19話・ラベルをつけて売ってみよう
マナポーションを美肌化粧品として売りさばくにあたって、課題が一つある。
ラベルをデザインする必要があるのだ。
それも、茶色い瓶に合わせたものでないといけない。
「まずはラベルを考えないとな。異世界人の美意識はよくわからないけれども、天然素材や健康志向のイメージで攻めるべきか……?」
「ラベルとは、よく思いつきましたね直行さん♪」
エルマは俺の提案にゲスい笑顔を浮かべた。
「レモリー、ペンと羊皮紙をお持ちなさい♪」
「はい。承知しました」
そして従者レモリーに命じると、イスに深く腰掛けて13歳の少女とは思えない、いっぱしの悪党のような態度で俺を煽った。

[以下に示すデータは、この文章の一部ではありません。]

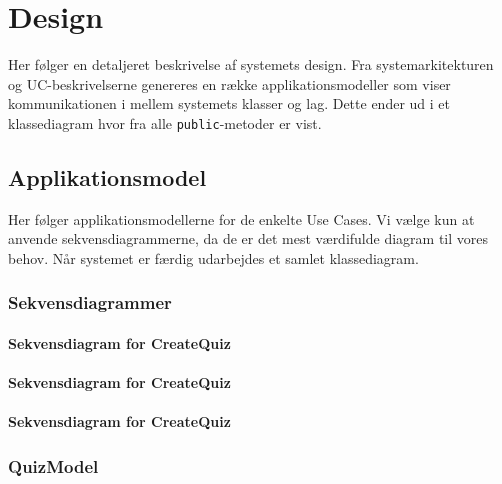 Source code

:\chapter{Design}
Her følger en detaljeret beskrivelse af systemets design. Fra systemarkitekturen og UC-beskrivelserne genereres en række applikationsmodeller som viser kommunikationen i mellem systemets klasser og lag. Dette ender ud i et klassediagram hvor fra alle \verb+public+-metoder er vist.

\section{Applikationsmodel}
Her følger applikationsmodellerne for de enkelte Use Cases.
Vi vælge kun at anvende sekvensdiagrammerne, da de er det mest værdifulde diagram til vores behov. 
Når systemet er færdig udarbejdes et samlet klassediagram.

\subsection{Sekvensdiagrammer}

\subsubsection{Sekvensdiagram for CreateQuiz}


\subsubsection{Sekvensdiagram for CreateQuiz}


\subsubsection{Sekvensdiagram for CreateQuiz}


\subsection{QuizModel}

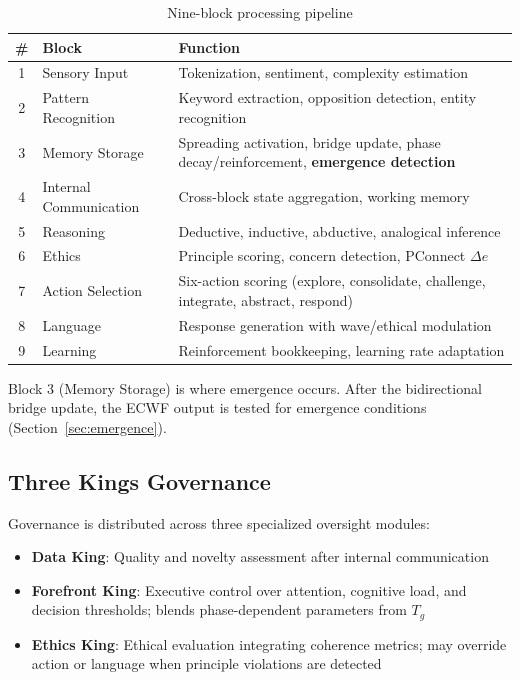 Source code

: \documentclass[11pt,a4paper]{article}
\begin{document}
\begin{table}[H]
\centering
\caption{Nine-block processing pipeline}
\label{tab:pipeline}
\begin{tabular}{@{}clp{7cm}@{}}
\toprule
\textbf{\#} & \textbf{Block} & \textbf{Function} \\
\midrule
1 & Sensory Input & Tokenization, sentiment, complexity estimation \\
2 & Pattern Recognition & Keyword extraction, opposition detection, entity recognition \\
3 & Memory Storage & Spreading activation, bridge update, phase decay/reinforcement, \textbf{emergence detection} \\
4 & Internal Communication & Cross-block state aggregation, working memory \\
5 & Reasoning & Deductive, inductive, abductive, analogical inference \\
6 & Ethics & Principle scoring, concern detection, PConnect $\Delta e$ \\
7 & Action Selection & Six-action scoring (explore, consolidate, challenge, integrate, abstract, respond) \\
8 & Language & Response generation with wave/ethical modulation \\
9 & Learning & Reinforcement bookkeeping, learning rate adaptation \\
\bottomrule
\end{tabular}
\end{table}

Block 3 (Memory Storage) is where emergence occurs. After the bidirectional bridge update, the ECWF output is tested for emergence conditions (Section~\ref{sec:emergence}).

\subsection{Three Kings Governance}

Governance is distributed across three specialized oversight modules:

\begin{itemize}[nosep]
    \item \textbf{Data King}: Quality and novelty assessment after internal communication
    \item \textbf{Forefront King}: Executive control over attention, cognitive load, and decision thresholds; blends phase-dependent parameters from $T_g$
    \item \textbf{Ethics King}: Ethical evaluation integrating coherence metrics; may override action or language when principle violations are detected
\end{itemize}
\end{document}
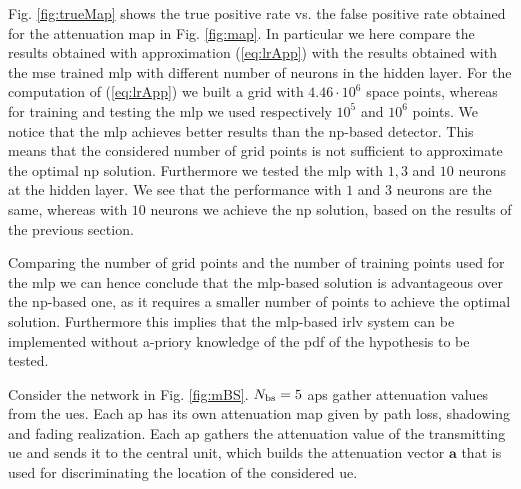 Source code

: \documentclass[draftcls,onecolumn,12pt]{IEEEtran}
\begin{document}
Fig. \ref{fig:trueMap} shows the true positive rate vs. the false positive rate obtained for the attenuation map in Fig. \ref{fig:map}. In particular we here compare the results obtained with approximation (\ref{eq:lrApp}) with the results obtained with the \ac{mse} trained \ac{mlp} with different number of neurons in the hidden layer.
For the computation of (\ref{eq:lrApp}) we built a grid with $4.46 \cdot 10^6$ space points, whereas for training and testing the \ac{mlp} we used respectively $10^5$ and $10^6$ points. We notice that the \ac{mlp} achieves better results than the \ac{np}-based detector. This means that the considered number of grid points is not sufficient to approximate the optimal \ac{np} solution. Furthermore we tested the \ac{mlp} with $1,3$ and $10$ neurons at the hidden layer. We see that the performance with $1$ and $3$ neurons are the same, whereas with $10$ neurons we achieve the \ac{np} solution, based on the results of the previous section. 

Comparing the number of grid points and the number of training points used for the \ac{mlp} we can hence conclude that the \ac{mlp}-based solution is advantageous over the \ac{np}-based one, as it requires a smaller number of points to achieve the optimal solution. Furthermore this implies that the \ac{mlp}-based \ac{irlv} system can be implemented without a-priory knowledge of the \ac{pdf} of the hypothesis to be tested.

Consider the network in Fig. \ref{fig:mBS}. $N_{\rm bs}=5$ \acp{ap} gather attenuation values from the \acp{ue}. Each \ac{ap} has its own attenuation map given by path loss, shadowing and fading realization. Each \ac{ap} gathers the attenuation value of the transmitting \ac{ue} and sends it to the central unit, which builds the attenuation vector $\bm{a}$ that is used for discriminating the location of the considered \ac{ue}.
\end{document}
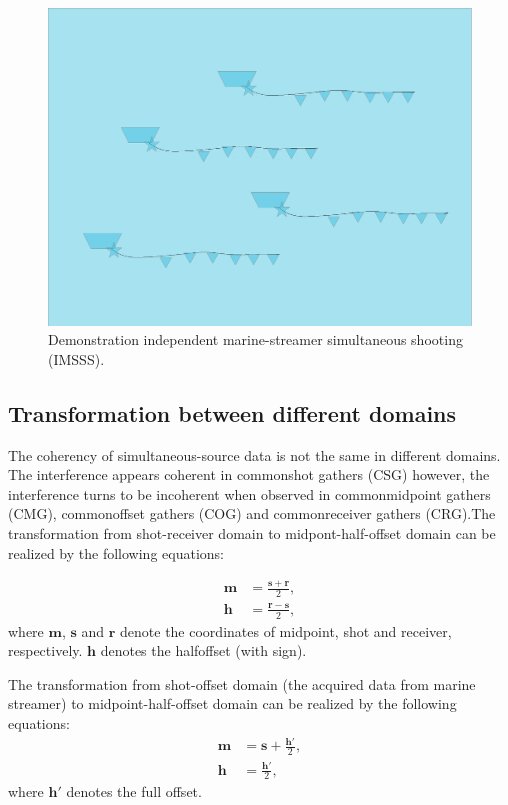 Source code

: \begin{figure}[htb!]
  \centering
 \includegraphics[width=\columnwidth,height=0.5\columnwidth]{Fig/streamer_demo}
   \caption{Demonstration  independent marine-streamer simultaneous shooting (IMSSS).} 
    \label{fig:streamer}
\end{figure}

\subsection{Transformation between different domains}
The coherency of  simultaneous-source data is not the same in different domains. The interference appears coherent in common\new{-}shot gathers (CSG)\old{,}\new{;} however, the interference turns  to be incoherent when observed in common\new{-}midpoint gathers (CMG), common\new{-}offset gathers (COG) and common\new{-}receiver gathers (CRG).The transformation from shot-receiver domain to midpont-half-offset domain can be realized by the following equations:



\begin{align}
\label{eq:trans1}
\mathbf{m} &= \frac{\mathbf{s}+\mathbf{r}}{2}, \\
\mathbf{h} &= \frac{\mathbf{r}-\mathbf{s}}{2},
\end{align}
where $\mathbf{m}$, $\mathbf{s}$ and $\mathbf{r}$ denote the coordinates of midpoint, shot\new{,} and receiver, respectively. $\mathbf{h}$ denotes the half\new{-}offset (with sign).

The transformation from shot-offset domain (the acquired data from marine streamer) to midpoint-half-offset domain can be realized by the following equations:
\begin{align}
\label{eq:trans2}
\mathbf{m} &= \mathbf{s}+\frac{\mathbf{h}'}{2}, \\
\mathbf{h} &= \frac{\mathbf{h}'}{2},
\end{align}
where $\mathbf{h}'$ denotes the full offset.


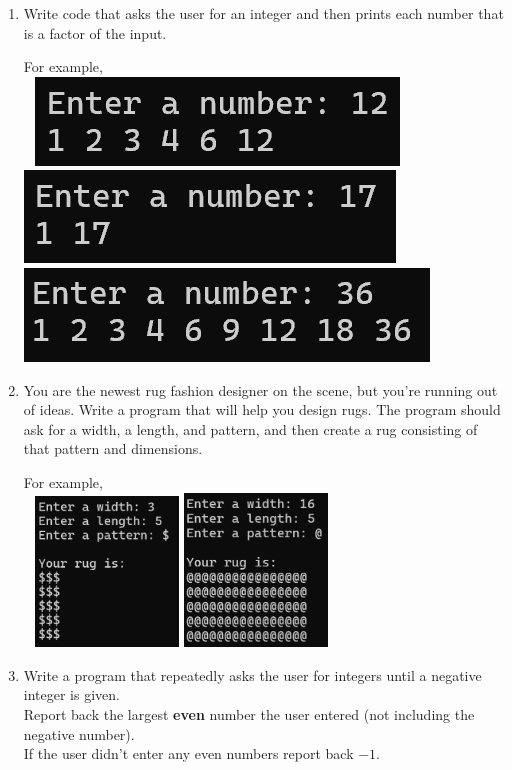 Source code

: \documentclass{article}
\begin{document}
\begin{enumerate}
	\item 
		Write code that asks the user for an integer and then prints each number that is a 
		factor of the input.
	
		For example, \\ \ \hfill
		\includegraphics[height = .35in]{./imgs/factors1.PNG} \hfill  
		\includegraphics[height = .35in]{./imgs/factors2.PNG} \hfill  
		\includegraphics[height = .35in]{./imgs/factors3.PNG} \hfill \


	\item 
		You are the newest rug fashion designer on the scene, but you're running out of ideas. 
		Write a program that will help you design rugs.  The program should ask for a width, 
		a length, and pattern, and then create a rug consisting of that pattern and dimensions.

		For example, \\ \ \hfill
		\includegraphics[width = 1.5in]{./imgs/rug1.PNG} \hfill  
		\includegraphics[width = 1.5in]{./imgs/rug2.PNG} \hfill \


	\item 
		Write a program that repeatedly asks the user for integers until a negative integer is 
		given.\\  Report back the largest \textbf{even} number the user entered 
		(not including the negative number).  \\
		If the user didn't enter any even numbers report back $-1$.


\end{enumerate}
\end{document}
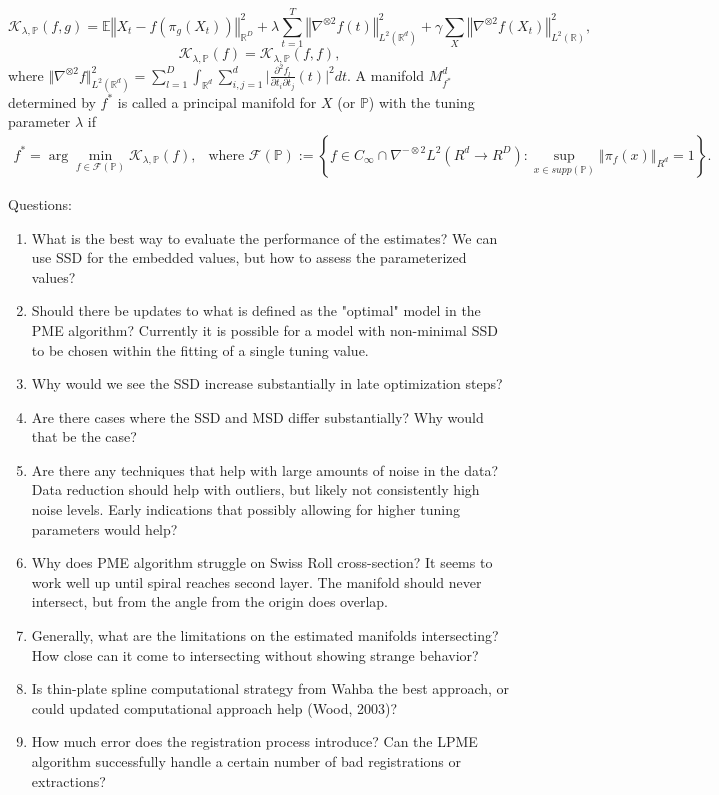 \documentclass[11pt,reqno]{article}
\begin{document}
	\begin{equation}\label{PMSEF}
	\mathcal{K}_{\lambda,\mathbb{P}}(f,g)=\mathbb{E}\left\Vert X_t - f\left(\pi_g(X_t)\right)\right\Vert^2_{\mathbb{R}^D} + \lambda \sum_{t = 1}^T \left\Vert\nabla^{\otimes 2} f(t)\right\Vert_{L^2(\mathbb{R}^d)}^2 + \gamma \sum_{X} \left\Vert\nabla^{\otimes 2} f(X_t)\right\Vert_{L^2(\mathbb{R})}^2, 
	\end{equation}
	\begin{equation}\nonumber
	\mathcal{K}_{\lambda,\mathbb{P}}(f)=\mathcal{K}_{\lambda,\mathbb{P}}(f,f),
	\end{equation}
	where $\Vert\nabla^{\otimes 2}f \Vert_{L^2(\mathbb{R}^d)}^2 = \sum_{l=1}^D\int_{\mathbb{R}^d} \sum_{i,j=1}^d\vert\frac{\partial^2 f_l}{\partial t_i \partial t_j}(t)\vert^2dt$. A manifold $M_{f^*}^d$ determined by $f^*$ is called a principal manifold for $X$ (or $\mathbb{P}$) with the tuning parameter $\lambda$ if 
	\begin{align}\label{def: PM}
	f^*=\arg\min_{f\in\mathscr{F}(\mathbb{P})}\mathcal{K}_{\lambda,\mathbb{P}}(f),\ \ \mbox{ where }\mathscr{F}(\mathbb{P}):=\left\{f\in C_\infty\cap \nabla^{-\otimes 2}L^2( R^d \rightarrow R^D):\sup_{x\in supp(\mathbb{P})}\left\Vert\pi_f(x)\right\Vert_{R^d} = 1 \right\}.
	\end{align}

Questions:
\begin{enumerate}
  \item What is the best way to evaluate the performance of the estimates? We can use SSD for the embedded values, but how to assess the parameterized values?
  \item Should there be updates to what is defined as the "optimal" model in the PME algorithm? Currently it is possible for a model with non-minimal SSD to be chosen within the fitting of a single tuning value.
  \item Why would we see the SSD increase substantially in late optimization steps?
  \item Are there cases where the SSD and MSD differ substantially? Why would that be the case?
  \item Are there any techniques that help with large amounts of noise in the data? Data reduction should help with outliers, but likely not consistently high noise levels. Early indications that possibly allowing for higher tuning parameters would help?
  \item Why does PME algorithm struggle on Swiss Roll cross-section? It seems to work well up until spiral reaches second layer. The manifold should never intersect, but from the angle from the origin does overlap.
  \item Generally, what are the limitations on the estimated manifolds intersecting? How close can it come to intersecting without showing strange behavior?
  \item Is thin-plate spline computational strategy from Wahba the best approach, or could updated computational approach help (Wood, 2003)?
  \item How much error does the registration process introduce? Can the LPME algorithm successfully handle a certain number of bad registrations or extractions?
\end{enumerate}

\nocite{*}


\end{document}
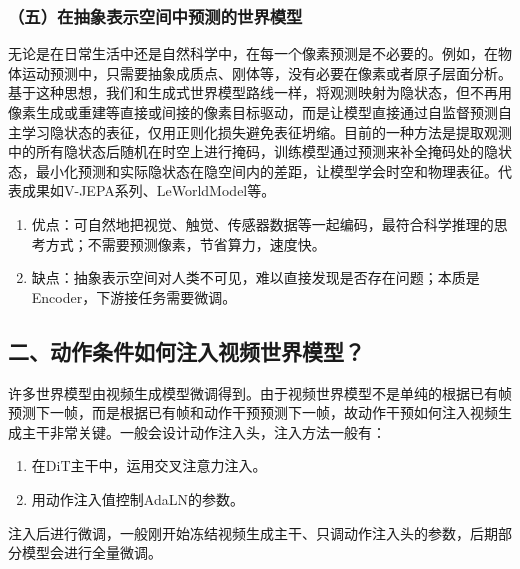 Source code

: \hypertarget{ux4e94ux5728ux62bdux8c61ux8868ux793aux7a7aux95f4ux4e2dux9884ux6d4bux7684ux4e16ux754cux6a21ux578b}{%
\subsubsection{（五）在抽象表示空间中预测的世界模型}\label{ux4e94ux5728ux62bdux8c61ux8868ux793aux7a7aux95f4ux4e2dux9884ux6d4bux7684ux4e16ux754cux6a21ux578b}}

无论是在日常生活中还是自然科学中，在每一个像素预测是不必要的。例如，在物体运动预测中，只需要抽象成质点、刚体等，没有必要在像素或者原子层面分析。基于这种思想，我们和生成式世界模型路线一样，将观测映射为隐状态，但不再用像素生成或重建等直接或间接的像素目标驱动，而是让模型直接通过自监督预测自主学习隐状态的表征，仅用正则化损失避免表征坍缩。目前的一种方法是提取观测中的所有隐状态后随机在时空上进行掩码，训练模型通过预测来补全掩码处的隐状态，最小化预测和实际隐状态在隐空间内的差距，让模型学会时空和物理表征。代表成果如V-JEPA系列、LeWorldModel等。

\begin{enumerate}
\def\labelenumi{\arabic{enumi}.}
\item
  优点：可自然地把视觉、触觉、传感器数据等一起编码，最符合科学推理的思考方式；不需要预测像素，节省算力，速度快。
\item
  缺点：抽象表示空间对人类不可见，难以直接发现是否存在问题；本质是Encoder，下游接任务需要微调。
\end{enumerate}

\hypertarget{ux4e8cux52a8ux4f5cux6761ux4ef6ux5982ux4f55ux6ce8ux5165ux89c6ux9891ux4e16ux754cux6a21ux578b}{%
\subsection{二、动作条件如何注入视频世界模型？}\label{ux4e8cux52a8ux4f5cux6761ux4ef6ux5982ux4f55ux6ce8ux5165ux89c6ux9891ux4e16ux754cux6a21ux578b}}

许多世界模型由视频生成模型微调得到。由于视频世界模型不是单纯的根据已有帧预测下一帧，而是根据已有帧和动作干预预测下一帧，故动作干预如何注入视频生成主干非常关键。一般会设计动作注入头，注入方法一般有：

\begin{enumerate}
\def\labelenumi{\arabic{enumi}.}
\item
  在DiT主干中，运用交叉注意力注入。
\item
  用动作注入值控制AdaLN的参数。
\end{enumerate}

注入后进行微调，一般刚开始冻结视频生成主干、只调动作注入头的参数，后期部分模型会进行全量微调。

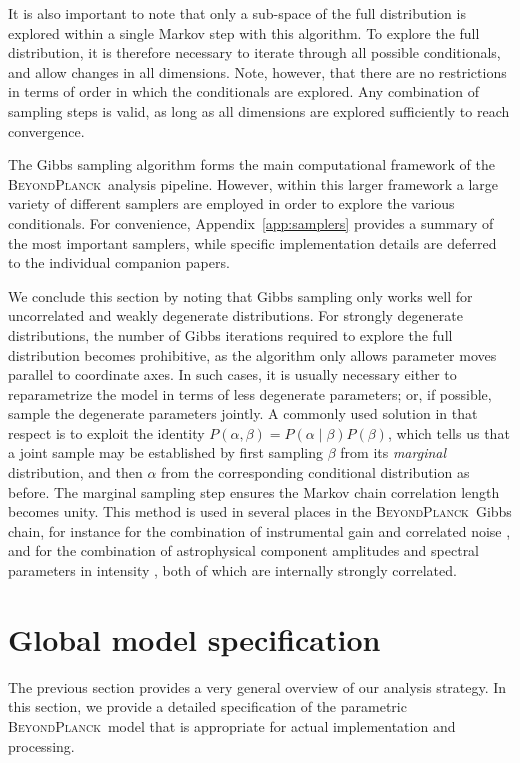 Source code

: \documentclass[onecolumn]{aa}
\newcommand{\BP}{\textsc{BeyondPlanck}}
\begin{document}
It is also important to note that only a sub-space of the full
distribution is explored within a single Markov step with this
algorithm. To explore the full distribution, it is therefore necessary
to iterate through all possible conditionals, and allow changes in all
dimensions. Note, however, that there are no restrictions in terms of
order in which the conditionals are explored. Any combination of
sampling steps is valid, as long as all dimensions are explored
sufficiently to reach convergence.

The Gibbs sampling algorithm forms the main computational framework of
the \BP\ analysis pipeline. However, within this larger framework a
large variety of different samplers are employed in order to explore
the various conditionals. For convenience, Appendix~\ref{app:samplers}
provides a summary of the most important samplers, while specific
implementation details are deferred to the individual companion
papers.

We conclude this section by noting that Gibbs sampling only works well
for uncorrelated and weakly degenerate distributions. For strongly
degenerate distributions, the number of Gibbs iterations required to
explore the full distribution becomes prohibitive, as the algorithm
only allows parameter moves parallel to coordinate axes. In such
cases, it is usually necessary either to reparametrize the model in
terms of less degenerate parameters; or, if possible, sample the
degenerate parameters jointly. A commonly used solution in that respect
is to exploit the identity $P(\alpha,\beta) = P(\alpha\mid
\beta)P(\beta)$, which tells us that a joint sample may be established
by first sampling $\beta$ from its \emph{marginal} distribution, and
then $\alpha$ from the corresponding conditional distribution as
before. The marginal sampling step ensures the Markov chain
correlation length becomes unity. This method is used in several places
in the \BP\ Gibbs chain, for instance for the combination of
instrumental gain and correlated noise \citep{bp07}, and for the
combination of astrophysical component amplitudes and spectral
parameters in intensity \citep{bp13}, both of which are internally
strongly correlated.


\section{Global model specification}
\label{sec:model}

The previous section provides a very general overview of our analysis
strategy. In this section, we provide a detailed specification of the
parametric \BP\ model that is appropriate for actual implementation
and processing.
\end{document}
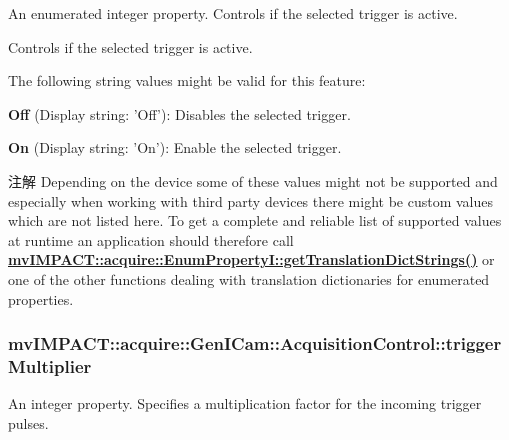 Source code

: An enumerated integer property. Controls if the selected trigger is active. 

Controls if the selected trigger is active.

The following string values might be valid for this feature\+:
\begin{DoxyItemize}
\item {\bfseries Off} (Display string\+: 'Off')\+: Disables the selected trigger.
\item {\bfseries On} (Display string\+: 'On')\+: Enable the selected trigger.
\end{DoxyItemize}

\begin{DoxyNote}{注解}
Depending on the device some of these values might not be supported and especially when working with third party devices there might be custom values which are not listed here. To get a complete and reliable list of supported values at runtime an application should therefore call {\bfseries \hyperlink{classmv_i_m_p_a_c_t_1_1acquire_1_1_enum_property_i_a0ba6ccbf5ee69784d5d0b537924d26b6}{mv\+I\+M\+P\+A\+C\+T\+::acquire\+::\+Enum\+Property\+I\+::get\+Translation\+Dict\+Strings()}} or one of the other functions dealing with translation dictionaries for enumerated properties. 
\end{DoxyNote}
\hypertarget{classmv_i_m_p_a_c_t_1_1acquire_1_1_gen_i_cam_1_1_acquisition_control_aeb5fac0df36681f7800f45f2068707b0}{
\subsubsection[{trigger\+Multiplier}]{ mv\+I\+M\+P\+A\+C\+T\+::acquire\+::\+Gen\+I\+Cam\+::\+Acquisition\+Control\+::trigger\+Multiplier}}\label{classmv_i_m_p_a_c_t_1_1acquire_1_1_gen_i_cam_1_1_acquisition_control_aeb5fac0df36681f7800f45f2068707b0}


An integer property. Specifies a multiplication factor for the incoming trigger pulses.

「では、直行さん♪ 著作権なんてこの世界にはありませんので、思いつくまま『勝ちの取れる』デザインで、どうぞ♪」
「お、おう……」
羊皮紙の手触りは独特だ。
俺は思いつくまま、羊皮紙に羽根ペンを走らせようとして……止めた。
「デザインなんて、すぐに思いつけるものでもないわな……」
現世での有名な化粧品メーカーのラベルを意識して、できるだけオシャレと高級感を……。
そんなことを考えても、アイデアは出ない。
「思いを込めて書けば、伝わるんですよ♪」
「おお、そうだった」
俺はありったけの思いを込めて「美肌化粧品」と日本語で綴った。
太鼓の革に文字を書くような感触で、インクの染みも紙とは違う。
この世界には、言葉の壁がない。
会話だろうと文字だろうと、思念を通じて相手に伝えることができる。
思念がこもった文字には魔力が宿り、読む人に届いてしまうのだ。
できた。
見慣れない羊皮紙の質感もあるだろうが、そこそこ高級感のあるラベルは作れたと思う……かな。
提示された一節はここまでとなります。